> _Goal of the exercise_: Of the records that follow, copy only the lines from the line containing "For a primitive" to the line containing "The independently evaluated", both included, exactly as written.

(Given data)

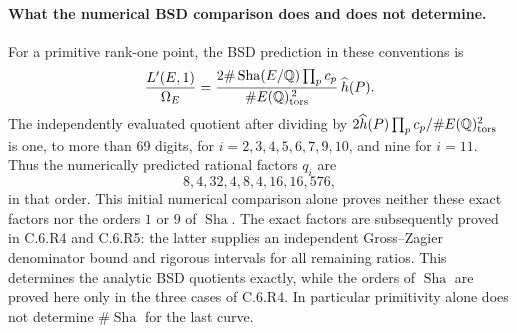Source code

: \paragraph{What the numerical BSD comparison does and does not determine.}
For a primitive rank-one point, the BSD prediction in these conventions is
\[
 \frac{L'(E,1)}{\Omega_E}
 =\frac{2\#\operatorname{Sha}(E/\mathbb Q)\prod_pc_p}
        {\#E(\mathbb Q)_{\rm tors}^{\,2}}\,\widehat h(P).
\]
The independently evaluated quotient after dividing by
$2\widehat h(P)\prod_pc_p/\#E(\mathbb Q)_{\rm tors}^2$ is one, to
more than 69 digits, for $i=2,3,4,5,6,7,9,10$, and nine for
$i=11$. Thus the numerically predicted rational factors $q_i$ are
\[
 8,4,32,4,8,4,16,16,576,
\]
in that order. This initial numerical comparison alone proves neither
these exact factors nor the orders $1$ or $9$ of $\operatorname{Sha}$.
The exact factors are subsequently proved in C.6.R4 and C.6.R5:
the latter supplies an independent Gross--Zagier denominator bound
and rigorous intervals for all remaining ratios. This determines
the analytic BSD quotients exactly, while the orders of
$\operatorname{Sha}$ are proved here only in the three cases of
C.6.R4. In particular primitivity alone does not determine
$\#\operatorname{Sha}$ for the last curve.

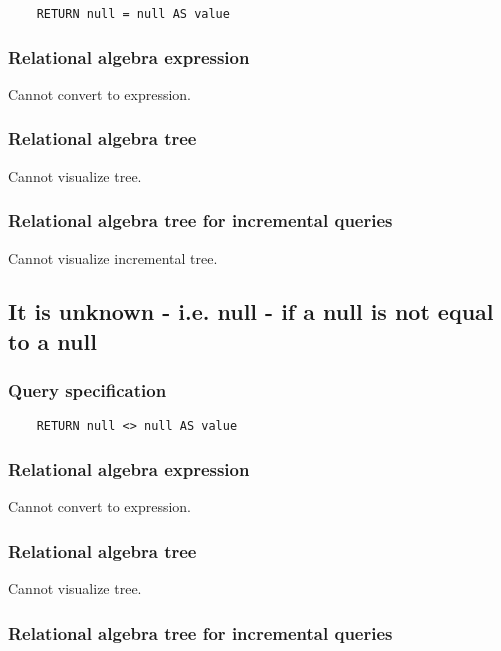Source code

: 	\begin{lstlisting}
	RETURN null = null AS value
	\end{lstlisting}


	\subsubsection*{Relational algebra expression}

	Cannot convert to expression.

	\subsubsection*{Relational algebra tree}

	Cannot visualize tree.

	\subsubsection*{Relational algebra tree for incremental queries}

	Cannot visualize incremental tree.
	\subsection{It is unknown - i.e. null - if a null is not equal to a null}

	\subsubsection*{Query specification}

	\begin{lstlisting}
	RETURN null <> null AS value
	\end{lstlisting}


	\subsubsection*{Relational algebra expression}

	Cannot convert to expression.

	\subsubsection*{Relational algebra tree}

	Cannot visualize tree.

	\subsubsection*{Relational algebra tree for incremental queries}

(End Given data)

> _Output_:
For a primitive rank-one point, the BSD prediction in these conventions is
\[
 \frac{L'(E,1)}{\Omega_E}
 =\frac{2\#\operatorname{Sha}(E/\mathbb Q)\prod_pc_p}
        {\#E(\mathbb Q)_{\rm tors}^{\,2}}\,\widehat h(P).
\]
The independently evaluated quotient after dividing by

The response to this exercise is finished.